"On Film Scoring" • Hookist
  • “On Film Scoring”

    Ernie Mannix is a music composer, producer, music supervisor, music editor and author. He has scored music for several feature films including: The Deli, Men Lie, The Cottonwood, How to Eat Fried Worms, and Love Comes to The Executioner. Television shows include:  Smallville, Kampung Boy, Eyes, One Tree Hill, Tony and Tina’s Wedding, and Supernatural.  
     
    His music has been recorded on the Phonogram and CAM labels. Ernie Mannix has received a B.F.A. degree from LIU Post majoring in music.  His further studies include orchestration at The Juilliard School.  Mannix won the “Golden Reel Award” for best Music Editing at the 49th annual Motion Picture Sound Editors Awards.  His first novel, “Six Devils In The San Fernando Valley” was recently published.

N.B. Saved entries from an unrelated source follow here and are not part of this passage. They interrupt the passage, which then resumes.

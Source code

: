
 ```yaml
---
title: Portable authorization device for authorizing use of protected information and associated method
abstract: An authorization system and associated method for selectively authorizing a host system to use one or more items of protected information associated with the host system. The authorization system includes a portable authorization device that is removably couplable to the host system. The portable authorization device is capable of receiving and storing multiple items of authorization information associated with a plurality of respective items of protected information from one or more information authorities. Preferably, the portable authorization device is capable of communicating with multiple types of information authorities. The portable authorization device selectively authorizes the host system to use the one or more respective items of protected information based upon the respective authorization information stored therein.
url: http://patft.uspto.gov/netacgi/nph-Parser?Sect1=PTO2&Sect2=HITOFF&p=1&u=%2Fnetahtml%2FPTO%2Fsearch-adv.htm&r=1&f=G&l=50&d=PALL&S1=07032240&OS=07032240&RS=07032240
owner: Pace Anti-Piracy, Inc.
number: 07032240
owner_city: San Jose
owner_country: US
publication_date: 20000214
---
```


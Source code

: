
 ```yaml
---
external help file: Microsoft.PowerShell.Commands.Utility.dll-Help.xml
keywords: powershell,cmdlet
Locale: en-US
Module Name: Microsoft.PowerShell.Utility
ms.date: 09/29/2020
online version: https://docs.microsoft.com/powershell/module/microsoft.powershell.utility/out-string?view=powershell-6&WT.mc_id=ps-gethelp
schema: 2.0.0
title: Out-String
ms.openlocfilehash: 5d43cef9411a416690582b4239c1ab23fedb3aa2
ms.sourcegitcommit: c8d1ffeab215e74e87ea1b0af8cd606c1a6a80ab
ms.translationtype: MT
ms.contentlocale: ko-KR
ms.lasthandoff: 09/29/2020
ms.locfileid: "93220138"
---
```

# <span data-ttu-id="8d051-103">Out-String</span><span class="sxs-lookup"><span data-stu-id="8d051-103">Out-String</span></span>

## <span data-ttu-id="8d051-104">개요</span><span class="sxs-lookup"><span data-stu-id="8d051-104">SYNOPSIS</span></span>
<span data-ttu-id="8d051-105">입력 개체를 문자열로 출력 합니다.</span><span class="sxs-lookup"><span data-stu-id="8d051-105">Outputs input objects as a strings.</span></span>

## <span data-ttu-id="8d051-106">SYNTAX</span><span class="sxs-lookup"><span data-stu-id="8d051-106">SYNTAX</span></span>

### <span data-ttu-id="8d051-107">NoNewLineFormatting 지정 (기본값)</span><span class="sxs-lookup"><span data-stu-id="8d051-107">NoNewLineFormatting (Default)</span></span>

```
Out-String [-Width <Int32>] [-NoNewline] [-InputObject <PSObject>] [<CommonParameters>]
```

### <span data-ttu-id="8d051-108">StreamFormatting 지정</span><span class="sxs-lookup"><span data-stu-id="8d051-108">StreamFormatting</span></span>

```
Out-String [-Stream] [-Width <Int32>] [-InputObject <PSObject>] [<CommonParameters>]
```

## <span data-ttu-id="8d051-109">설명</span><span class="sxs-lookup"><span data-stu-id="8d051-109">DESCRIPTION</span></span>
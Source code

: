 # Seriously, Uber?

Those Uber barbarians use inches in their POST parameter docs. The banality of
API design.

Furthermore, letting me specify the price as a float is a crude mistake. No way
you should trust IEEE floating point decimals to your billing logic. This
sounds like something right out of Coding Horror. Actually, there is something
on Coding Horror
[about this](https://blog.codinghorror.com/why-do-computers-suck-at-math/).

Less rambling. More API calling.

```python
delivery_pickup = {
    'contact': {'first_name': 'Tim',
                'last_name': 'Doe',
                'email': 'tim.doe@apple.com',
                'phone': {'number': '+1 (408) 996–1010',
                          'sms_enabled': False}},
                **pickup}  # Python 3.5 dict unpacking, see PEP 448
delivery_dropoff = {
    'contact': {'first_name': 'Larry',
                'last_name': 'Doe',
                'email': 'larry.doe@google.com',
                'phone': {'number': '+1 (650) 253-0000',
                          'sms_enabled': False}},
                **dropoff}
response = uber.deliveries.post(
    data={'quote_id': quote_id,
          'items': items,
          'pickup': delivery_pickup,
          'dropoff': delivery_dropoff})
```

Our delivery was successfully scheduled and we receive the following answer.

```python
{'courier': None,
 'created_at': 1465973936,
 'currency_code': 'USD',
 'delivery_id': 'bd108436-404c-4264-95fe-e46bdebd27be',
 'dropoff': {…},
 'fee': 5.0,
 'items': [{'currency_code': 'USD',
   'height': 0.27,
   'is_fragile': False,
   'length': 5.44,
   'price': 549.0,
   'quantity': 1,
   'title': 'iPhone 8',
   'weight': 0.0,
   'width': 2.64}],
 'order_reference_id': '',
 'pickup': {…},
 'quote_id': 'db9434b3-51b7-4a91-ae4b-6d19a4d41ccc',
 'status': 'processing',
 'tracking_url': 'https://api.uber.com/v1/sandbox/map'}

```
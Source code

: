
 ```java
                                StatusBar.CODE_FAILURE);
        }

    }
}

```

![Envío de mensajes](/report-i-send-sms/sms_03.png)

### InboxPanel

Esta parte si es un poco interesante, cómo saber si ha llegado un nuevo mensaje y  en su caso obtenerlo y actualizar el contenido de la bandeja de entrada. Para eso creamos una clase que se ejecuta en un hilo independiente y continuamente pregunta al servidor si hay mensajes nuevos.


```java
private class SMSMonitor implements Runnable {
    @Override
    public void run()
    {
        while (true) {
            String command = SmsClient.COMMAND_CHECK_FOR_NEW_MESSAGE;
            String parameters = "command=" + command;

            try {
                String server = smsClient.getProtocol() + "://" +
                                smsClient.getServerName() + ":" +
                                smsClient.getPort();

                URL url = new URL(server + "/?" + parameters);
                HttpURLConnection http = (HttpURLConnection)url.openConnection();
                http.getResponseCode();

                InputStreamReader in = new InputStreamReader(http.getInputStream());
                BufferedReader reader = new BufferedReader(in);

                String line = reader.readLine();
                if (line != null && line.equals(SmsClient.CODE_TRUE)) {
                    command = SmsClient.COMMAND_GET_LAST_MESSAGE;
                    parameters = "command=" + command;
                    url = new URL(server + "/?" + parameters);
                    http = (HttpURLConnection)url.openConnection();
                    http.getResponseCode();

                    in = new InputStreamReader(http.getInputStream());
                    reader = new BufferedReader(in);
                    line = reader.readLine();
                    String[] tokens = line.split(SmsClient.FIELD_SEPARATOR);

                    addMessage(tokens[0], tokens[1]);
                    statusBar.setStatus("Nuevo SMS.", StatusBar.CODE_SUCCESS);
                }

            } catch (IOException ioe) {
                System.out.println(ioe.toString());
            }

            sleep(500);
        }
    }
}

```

    How many times have you left a movie theater humming the movieʼs theme? Not many, I would guess. What has happened to great theme writing? Why can’t we hum themes like the ones from so many wonderful classic movies?

    The great Henry Mancini once said:  “Play them the theme thirty times, because theyʼll only hear it twice.”

    Manciniʼs films repeat a main theme many times, sometimes almost constantly throughout the picture. Why? He certainly was talented enough to write an entire score of non-repetitive themes, but yet he chose to repeat them over and over. The answer is; the long lost art of scoring with thematic integrity. Itʼs a process where you the composer add a living musical character to the picture in the form of a main theme, a theme that is used to color the mood and flavor of the film.

    The Pink Panther – you can hum it.  Breakfast at Tiffanyʼs – you can hear Moon River right now, canʼt you? Mancini didnʼt do this to become famous (although that certainly was the outcome), he did it because it was right for the picture, and it worked amazingly well.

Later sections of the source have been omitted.